All'udienza odierna, dopo che il Consigliere relatore ha esposto i fatti di causa, il Procuratore Generale ed il difensore hanno concluso come da verbale in atti, la Corte si è riunita in camera di consiglio ed ha deliberato la sentenza.

All'esito il Presidente ha letto, nella pubblica udienza, il dispositivo.
Diritto
MOTIVI DELLA DECISIONE

Ritiene la Corte che l'appello proposto nell'interesse dell'imputato sia infondato e non meriti, pertanto, accoglimento.

In ordine alle censure mosse alla sentenza di primo grado deve rilevarsi che, secondo la ricostruzione del fatto correttamente accertata dal primo decidente, come compiutamente rassegnata nella motivazione dell'impugnata sentenza, alla quale deve farsi in questa sede totale rinvio, può ritenersi raggiunta la prova piena della colpevolezza dell'imputato in ordine al reato ascrittogli.

In estrema sintesi può dirsi che, nel corso del giudizio di primo grado, è stato provato con assoluta certezza che il C.N., deponendo quale teste innanzi al Tribunale di Trapani, nell'ambito del processo penale a carico di A.M. (fratello della propria convivente A.M.), imputato dei reati di violazione di domicilio, tentata rapina, minacce e danneggiamento, riferiva circostanze totalmente difformi da quelle esposte in sede di querela dallo stesso sporta in data 17 maggio 2007.

Dagli atti del processo a carico di A.M. si evince come l'odierno imputato ed i parenti del predetto A.M. ponevano in essere un maldestro tentativo di minimizzare i gravi fatti posti in essere da costui che risultavano invece evidenti dalle attendibili dichiarazioni rese dal B.A., soggetto disinteressato ed estraneo al suo nucleo familiare, risultate del tutto coincidenti con quelle originariamente rese in sede di querela sia dall'odierno appellante che dalla sua convivente.

A differenza di quanto pretestuosamente sostenuto dalla difesa nel proposto gravame, lo stesso imputato in sede di esame ha sicuramente ammesso di avere mentito in quel processo, peraltro fornendo una giustificazione alla falsità delle dichiarazioni rese, a suo dire finalizzate a salvaguardare la posizione dell'A.M., zio della figlia naturale avuta dalla sua convivente.
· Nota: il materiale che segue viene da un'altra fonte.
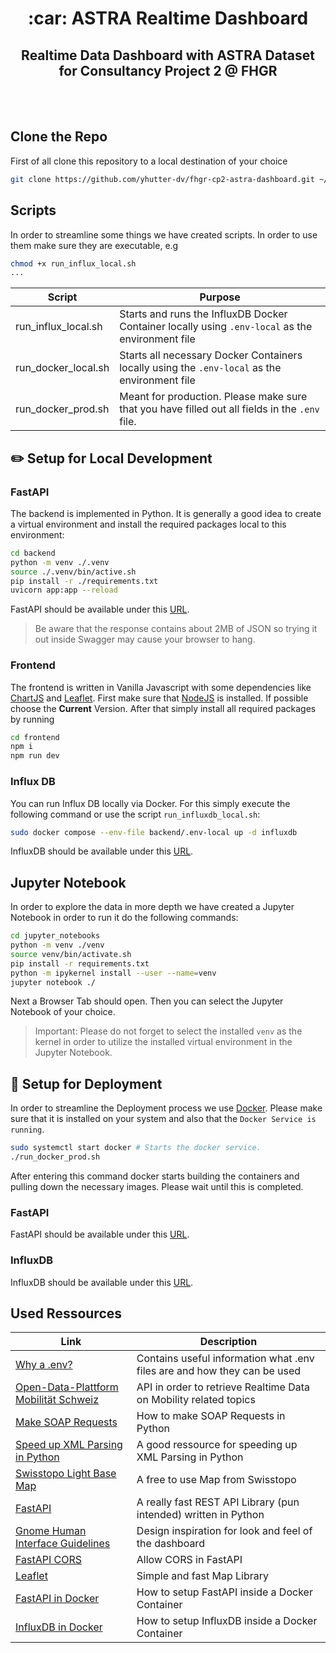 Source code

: <div align="center">
    <h1>:car: ASTRA Realtime Dashboard</h1> 
    <h2>Realtime Data Dashboard with ASTRA Dataset for Consultancy Project 2 @ FHGR</h2>
    <br/>
    <br/>
</div>

## Clone the Repo
First of all clone this repository to a local destination of your choice
```bash
git clone https://github.com/yhutter-dv/fhgr-cp2-astra-dashboard.git ~/GitRepos/fhgr-cp2-astra-dashboard
```

## Scripts
In order to streamline some things we have created scripts. In order to use them make sure they are executable, e.g
```bash
chmod +x run_influx_local.sh
...
```

|Script|Purpose|
|---|------|
|run_influx_local.sh|Starts and runs the InfluxDB Docker Container locally using `.env-local` as the environment file|
|run_docker_local.sh|Starts all necessary Docker Containers locally using the `.env-local` as the environment file|
|run_docker_prod.sh|Meant for production. Please make sure that you have filled out all fields in the `.env` file.|

## :pencil2: Setup for Local Development

### FastAPI
The backend is implemented in Python. It is generally a good idea to create a virtual environment and install the required packages local to this environment:

```bash
cd backend
python -m venv ./.venv
source ./.venv/bin/active.sh
pip install -r ./requirements.txt
uvicorn app:app --reload
```

FastAPI should be available under this [URL](http://127.0.0.1:8000/docs).

> Be aware that the response contains about 2MB of JSON so trying it out inside Swagger may cause your browser to hang.

### Frontend
The frontend is written in Vanilla Javascript with some dependencies like [ChartJS](https://www.chartjs.org/) and [Leaflet](https://leafletjs.com/). First make sure that [NodeJS](https://nodejs.org/en/) is installed. If possible choose the **Current** Version.
After that simply install all required packages by running
```bash
cd frontend
npm i
npm run dev
```

### Influx DB
You can run Influx DB locally via Docker. For this simply execute the following command or use the script `run_influxdb_local.sh`:
```bash
sudo docker compose --env-file backend/.env-local up -d influxdb
```
InfluxDB should be available under this [URL](http://127.0.0.1:8086/).

## Jupyter Notebook
In order to explore the data in more depth we have created a Jupyter Notebook in order to run it do the following commands:
```bash
cd jupyter_notebooks
python -m venv ./venv
source venv/bin/activate.sh
pip install -r requirements.txt
python -m ipykernel install --user --name=venv
jupyter notebook ./
```

Next a Browser Tab should open. Then you can select the Jupyter Notebook of your choice.

> Important: Please do not forget to select the installed `venv` as the kernel in order to utilize the installed virtual environment in the Jupyter Notebook.

## :rocket: Setup for Deployment
In order to streamline the Deployment process we use [Docker](https://docs.docker.com/engine/install/). Please make sure that it is installed on your system and also that the `Docker Service is running`.

```bash
sudo systemctl start docker # Starts the docker service.
./run_docker_prod.sh
```
After entering this command docker starts building the containers and pulling down the necessary images. Please wait until this is completed.

### FastAPI
FastAPI should be available under this [URL](http://127.0.0.1:8000/docs).

### InfluxDB
InfluxDB should be available under this [URL](http://127.0.0.1:8086/).

## Used Ressources

|Link|Description|
|--|----|
|[Why a .env?](https://blog.devgenius.io/why-a-env-7b4a79ba689)| Contains useful information what .env files are and how they can be used|
|[Open-Data-Plattform Mobilität Schweiz](https://opentransportdata.swiss/de/strassenverkehr/)| API in order to retrieve Realtime Data on Mobility related topics|
|[Make SOAP Requests](https://www.geeksforgeeks.org/making-soap-api-calls-using-python/)| How to make SOAP Requests in Python|
|[Speed up XML Parsing in Python](https://nickjanetakis.com/blog/how-i-used-the-lxml-library-to-parse-xml-20x-faster-in-python)| A good ressource for speeding up XML Parsing in Python|
|[Swisstopo Light Base Map](https://www.swisstopo.admin.ch/de/geodata/maps/smw/smw_lightbase.html)| A free to use Map from Swisstopo|
|[FastAPI](https://github.com/tiangolo/fastapi)| A really fast REST API Library (pun intended) written in Python|
|[Gnome Human Interface Guidelines](https://developer.gnome.org/hig/)| Design inspiration for look and feel of the dashboard|
|[FastAPI CORS](https://fastapi.tiangolo.com/tutorial/cors/)| Allow CORS in FastAPI|
|[Leaflet](https://leafletjs.com/)| Simple and fast Map Library |
|[FastAPI in Docker](https://fastapi.tiangolo.com/deployment/docker/)| How to setup FastAPI inside a Docker Container |
|[InfluxDB in Docker](https://hub.docker.com/_/influxdb)| How to setup InfluxDB inside a Docker Container |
Quanto all'ulteriore tesi difensiva di cui al proposto appello, si osserva che, ai sensi del combinato disposto di cui agli artt. 384 c.I e 307 c. IV c.p., certamente non rientra nella nozione di prossimo congiunto l'affine di fatto, con peculiare riferimento al fratello della convivente more uxorio.

Carattere ancora più pregnante riveste, poi, la considerazione che l'esimente di cui al citato art. 384 c.p. non è mai applicabile se, come nel caso di specie, l'azione penale sia stata esercitata a seguito di presentazione di denuncia-querela nei confronti del "prossimo congiunto" (in tal senso cfr. sez. 6 sent. n. 16156 del 20.03.2013 e succ. conformi).

Alla luce delle considerazioni che precedono la sentenza impugnata merita conferma.

Segue per legge la condanna dell'imputato al pagamento delle spese del presente grado di giudizio.

Visto l'art. 544 c. III c.p.p. si valuta l'opportunità di indicare il termine di 70 giorni per il deposito della motivazione.
PQM
P.Q.M.

La Corte, visti gli artt. 592 e 605 c.p.p., conferma la sentenza resa in data 18.06.2013 dal Tribunale di Palermo, in composizione monocratica, appellata dall'imputato (omissis...) che condanna al pagamento delle ulteriori spese processuali.

Visto l'art. 544 c. III c.p.p.

Indica in giorni 70 il termine per il deposito della motivazione.

Così deciso in Palermo, il 2 ottobre 2012.

Depositata in Cancelleria il 4 aprile 2016.